STEAMBOAT SPRINGS — Several Routt County fire protection districts and Colorado Mountain College are seeking a measure that would allow them to adjust their mill levy rates to accommodate for reductions in property tax revenues within their districts due to the Gallagher Amendment.

The college, along with Yampa, West Routt, Oak Creek and Steamboat Springs Area fire protection districts, have mill levy adjustment authority measures on the November ballot. The measure would not increase the dollar amount paid in residential property taxes but would allow the districts to maintain their current mill levy rates should residential assessment rates decrease.

These measures, if passed, are intended to mitigate the financial impact of the Gallagher Amendment and allow these organizations to continue to provide services at their current levels.

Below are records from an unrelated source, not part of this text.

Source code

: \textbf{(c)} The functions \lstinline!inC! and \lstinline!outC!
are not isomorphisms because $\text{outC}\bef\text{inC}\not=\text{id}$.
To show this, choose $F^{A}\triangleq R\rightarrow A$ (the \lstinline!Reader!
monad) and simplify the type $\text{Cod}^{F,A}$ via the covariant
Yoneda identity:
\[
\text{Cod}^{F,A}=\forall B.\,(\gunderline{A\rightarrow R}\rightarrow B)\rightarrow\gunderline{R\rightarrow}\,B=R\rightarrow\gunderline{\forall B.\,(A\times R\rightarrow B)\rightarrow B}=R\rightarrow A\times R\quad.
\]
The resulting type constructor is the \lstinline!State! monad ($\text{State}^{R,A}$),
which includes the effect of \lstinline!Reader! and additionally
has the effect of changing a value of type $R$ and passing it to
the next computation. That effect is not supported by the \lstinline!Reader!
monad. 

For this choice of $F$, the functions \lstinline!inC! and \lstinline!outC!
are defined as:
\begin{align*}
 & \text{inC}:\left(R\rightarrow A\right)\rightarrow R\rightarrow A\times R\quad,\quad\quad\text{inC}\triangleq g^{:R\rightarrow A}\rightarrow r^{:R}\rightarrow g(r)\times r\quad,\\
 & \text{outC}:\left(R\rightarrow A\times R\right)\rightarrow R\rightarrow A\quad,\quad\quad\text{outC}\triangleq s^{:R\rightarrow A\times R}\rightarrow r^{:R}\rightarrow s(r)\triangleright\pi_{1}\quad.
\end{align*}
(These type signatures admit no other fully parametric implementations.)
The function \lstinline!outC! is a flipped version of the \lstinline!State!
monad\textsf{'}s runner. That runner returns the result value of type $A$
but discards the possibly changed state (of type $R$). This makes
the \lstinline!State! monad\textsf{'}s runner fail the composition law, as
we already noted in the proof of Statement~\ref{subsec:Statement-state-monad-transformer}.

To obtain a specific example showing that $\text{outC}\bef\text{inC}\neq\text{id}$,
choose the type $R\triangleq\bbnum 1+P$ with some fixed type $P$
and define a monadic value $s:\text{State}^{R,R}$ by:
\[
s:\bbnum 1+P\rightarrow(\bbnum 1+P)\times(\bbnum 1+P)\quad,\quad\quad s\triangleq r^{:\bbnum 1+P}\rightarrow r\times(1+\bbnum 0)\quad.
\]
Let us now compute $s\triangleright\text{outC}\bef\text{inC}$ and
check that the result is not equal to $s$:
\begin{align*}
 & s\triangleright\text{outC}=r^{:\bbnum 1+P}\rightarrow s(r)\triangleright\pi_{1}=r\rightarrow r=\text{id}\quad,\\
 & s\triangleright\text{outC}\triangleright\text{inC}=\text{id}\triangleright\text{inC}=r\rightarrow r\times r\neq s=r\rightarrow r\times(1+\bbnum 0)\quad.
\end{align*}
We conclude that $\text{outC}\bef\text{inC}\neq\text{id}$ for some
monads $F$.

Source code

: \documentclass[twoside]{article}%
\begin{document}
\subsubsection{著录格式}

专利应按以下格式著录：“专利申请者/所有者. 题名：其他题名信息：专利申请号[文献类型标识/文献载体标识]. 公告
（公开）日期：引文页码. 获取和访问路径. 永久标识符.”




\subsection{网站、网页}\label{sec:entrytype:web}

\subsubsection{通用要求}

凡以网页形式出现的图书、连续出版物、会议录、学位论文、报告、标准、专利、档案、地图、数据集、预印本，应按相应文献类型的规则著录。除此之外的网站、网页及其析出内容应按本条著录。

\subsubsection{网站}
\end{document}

Gallagher, passed by voters in 1982, is an amendment to the Colorado Constitution that set a ratio for property taxes paid statewide. It mandates that commercial property owners pay 55 percent of property taxes in the state and residential property owners pay 45 percent.

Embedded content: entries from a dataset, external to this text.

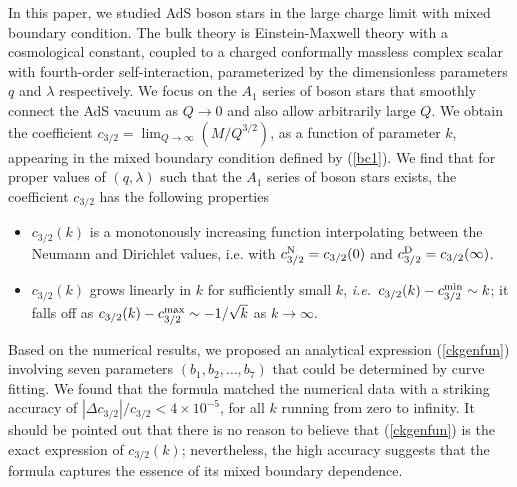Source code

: \documentclass[11pt]{article}
\begin{document}
In this paper, we studied AdS boson stars in the large charge limit with mixed boundary condition. The bulk theory is Einstein-Maxwell theory with a cosmological constant, coupled to a charged conformally massless complex scalar with fourth-order self-interaction, parameterized by the dimensionless parameters $q$ and $\lambda$ respectively. We focus on the $A_1$ series of boson stars that smoothly connect the AdS vacuum as $Q\rightarrow 0$ and also allow arbitrarily large $Q$. We obtain the coefficient $c_{3/2} = \lim_{Q\rightarrow \infty} (M/Q^{3/2})$, as a function of  parameter $k$, appearing in the mixed boundary condition defined by (\ref{bc1}).  We find that for proper values of $(q,\lambda)$ such that  the $A_1$ series of boson stars exists, the coefficient $c_{3/2}$ has the following properties
\begin{itemize}

\item $c_{3/2}(k)$ is a monotonously increasing function interpolating between the Neumann and Dirichlet values, i.e. with $c_{3/2}^{\rm N}=c_{3/2}(0)$ and $c_{3/2}^{\rm D}=c_{3/2}(\infty)$.

\item $c_{3/2}(k)$ grows linearly in $k$ for sufficiently small $k$, {\it i.e.}~$c_{3/2}(k)-c_{3/2}^{\rm min}\sim k$; it falls off as $c_{3/2}(k)-c_{3/2}^{\rm max}\sim -1/\sqrt{k}$ as $k\rightarrow \infty$.


\end{itemize}
Based on the numerical results, we proposed an analytical expression (\ref{ckgenfun}) involving seven parameters $(b_1,b_2, \ldots, b_7)$ that could be determined by curve fitting.  We found that the formula matched the numerical data with a striking accuracy of $|\Delta c_{3/2}|/c_{3/2}<4\times 10^{-5}$, for all $k$ running from zero to infinity. It should be pointed out that there is no reason to believe that (\ref{ckgenfun}) is the exact expression of $c_{3/2}(k)$; nevertheless, the high accuracy suggests that the formula captures the essence of its mixed boundary dependence.
\end{document}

The amendment set a fixed assessment rate of 29 percent for commercial property, while the residential property tax rate is regularly adjusted to maintain the 45 to 55 ratio. The measure was intended to combat rising residential property taxes, but it had unintended consequences.

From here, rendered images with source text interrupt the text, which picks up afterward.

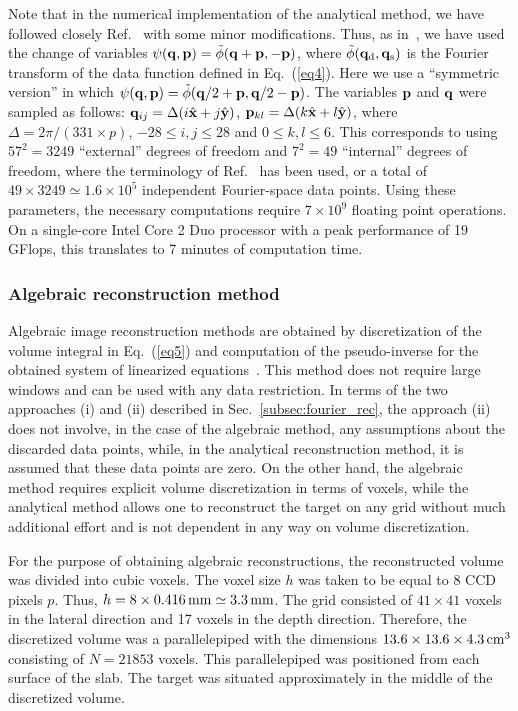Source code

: Note that in the numerical implementation of the analytical method, we
have followed closely Ref.~\cite{konecky_08_1} with some minor
modifications. Thus, as in~\cite{konecky_08_1}, we have used the
change of variables $\psi({\bf q}, {\bf p}) = \tilde{\phi}({\bf q} +
{\bf p}, -{\bf p})$, where $\tilde{\phi}({\bf q}_{\rm d}, {\bf q}_{\rm
  s})$ is the Fourier transform of the data function defined in
Eq.~(\ref{eq4}).  Here we use a ``symmetric version'' in which
$\psi({\bf q}, {\bf p}) = \tilde{\phi}({\bf q}/2 + {\bf p}, {\bf q}/2
- {\bf p})$. The variables ${\bf p}$ and ${\bf q}$ were sampled as
follows: ${\bf q}_{ij} = \Delta (i\hat{\bf x} + j\hat{\bf y})$, ${\bf
  p}_{kl} = \Delta (k\hat{\bf x} + l\hat{\bf y})$, where $\Delta =
2\pi/(331\times p)$, $-28\le i,j\le 28$ and $0\le k,l\le 6$. This
corresponds to using $57^2=3249$ ``external'' degrees of freedom and
$7^2=49$ ``internal'' degrees of freedom, where the terminology of
Ref.~\cite{markel_04_4} has been used, or a total of
$49\times3249\simeq1.6\times10^5$ independent Fourier-space data
points. Using these parameters, the necessary computations require
$7\times 10^{9}$ floating point operations. On a single-core Intel
Core 2 Duo processor with a peak performance of 19 GFlops, this
translates to 7 minutes of computation time.

\subsubsection{Algebraic reconstruction method}
\label{sec:algrec}

Algebraic image reconstruction methods are obtained by discretization of the volume integral in Eq.~(\ref{eq5}) and computation of the pseudo-inverse for the obtained system of linearized equations~\cite{gonatas_95_1}.  This method does not require large windows and can be used with any data restriction. In terms of the two approaches (i) and (ii) described in Sec.~\ref{subsec:fourier_rec}, the approach (ii) does not involve, in the case of the algebraic
method, any assumptions about the discarded data points, while, in the analytical reconstruction method, it is assumed that these data points are zero.  On the other hand, the algebraic method requires explicit volume discretization in terms of voxels, while the analytical method allows one to reconstruct the target on any grid without much additional effort and is not dependent in any way on volume discretization.

For the purpose of obtaining algebraic reconstructions, the reconstructed volume was divided into cubic voxels. The voxel size $h$ was taken to be equal to 8 CCD pixels $p$. Thus, $h=8\times 0.416\,{\rm mm}\simeq 3.3\,{\rm mm}$. The grid consisted of $41\times
41$ voxels in the lateral direction and 17 voxels in the depth direction. Therefore, the discretized volume was a parallelepiped with the dimensions $13.6\times 13.6\times 4.3\,{\rm cm}^3$ consisting of $N=21853$ voxels. This parallelepiped was positioned from each surface
of the slab. The target was situated approximately in the middle of the discretized volume.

As the state’s population has grown, increased residential property values have outpaced growth in commercial property values. The rate that individual residential property owners pay has shrunk. As more people pay into that 45 percent of total property taxes, the percentage individual residential property owners pay has fallen, too.

When Gallagher was passed, residential properties were assessed at a rate of 30 percent. Today, that rate is 7.2 percent.

This rate is expected to decrease again to 6.85 percent when the rate is re-evaluated next year, according to the Colorado Legislature’s Legislative Council Staff. Locally, this has reduced revenue for special districts whose budgets rely on property tax revenue.

“It’s anticipated that in 2019, next year, based on the increases in property values along the Front Range, that our assessment rate will go down again, which will cost the district about $130,000, and that continues year after year,” said Karl Gills, a member of Steamboat Springs Area Fire Protection District board. “The impact of Gallagher on us is truly a reduction in money we have to provide service to those in the district.”

West Routt Fire Protection District Board President Ross Fralick said Gallagher has led to a 5 percent drop in revenue for the district every year for the past four years.

The mill levy adjustment measures would allow the districts to essentially freeze their residential assessment rate at the current 7.2 percent rate should the residential assessment rate continue to fall.

If the state reduces the mill rate next year, the special districts would then be allowed to increase their mill levy to the current 7.2 percent assessment rate. The measures are intended to capture revenue that would otherwise be lost as the districts anticipate the residential assessment rate will decrease again next year.

Should the Gallagher Amendment ever increase the residential assessment rate, the districts would be required to reduce their mill levies.

Ken Brenner, Routt County’s representative on the Colorado Mountain College board of trustees, said the college lost $2.8 million in annual funding in the last Gallagher residential rate reduction, and he added that if the college’s Gallagher measure, Referendum 7D, fails again, the college is projected to lose $4 million annually.

A similar measure was on the ballot in 2017 and gained approval from Routt and Pitkin county voters but did not pass in the other counties where the college levies property taxes.

“7D simply allows Colorado Mountain College’s locally elected trustees to maintain our current level of revenue by adjusting the mill levy to maintain revenues that would otherwise be lost due to the statewide property tax assessment rate reduction mandated by Gallagher,” he said.

The state legislature is considering some solutions to Gallagher’s unintended consequences. One passed beyond committee this week and would create regional residential assessment rates. This is intended to lessen the impact that increasing Front Range property values have on assessment rates statewide.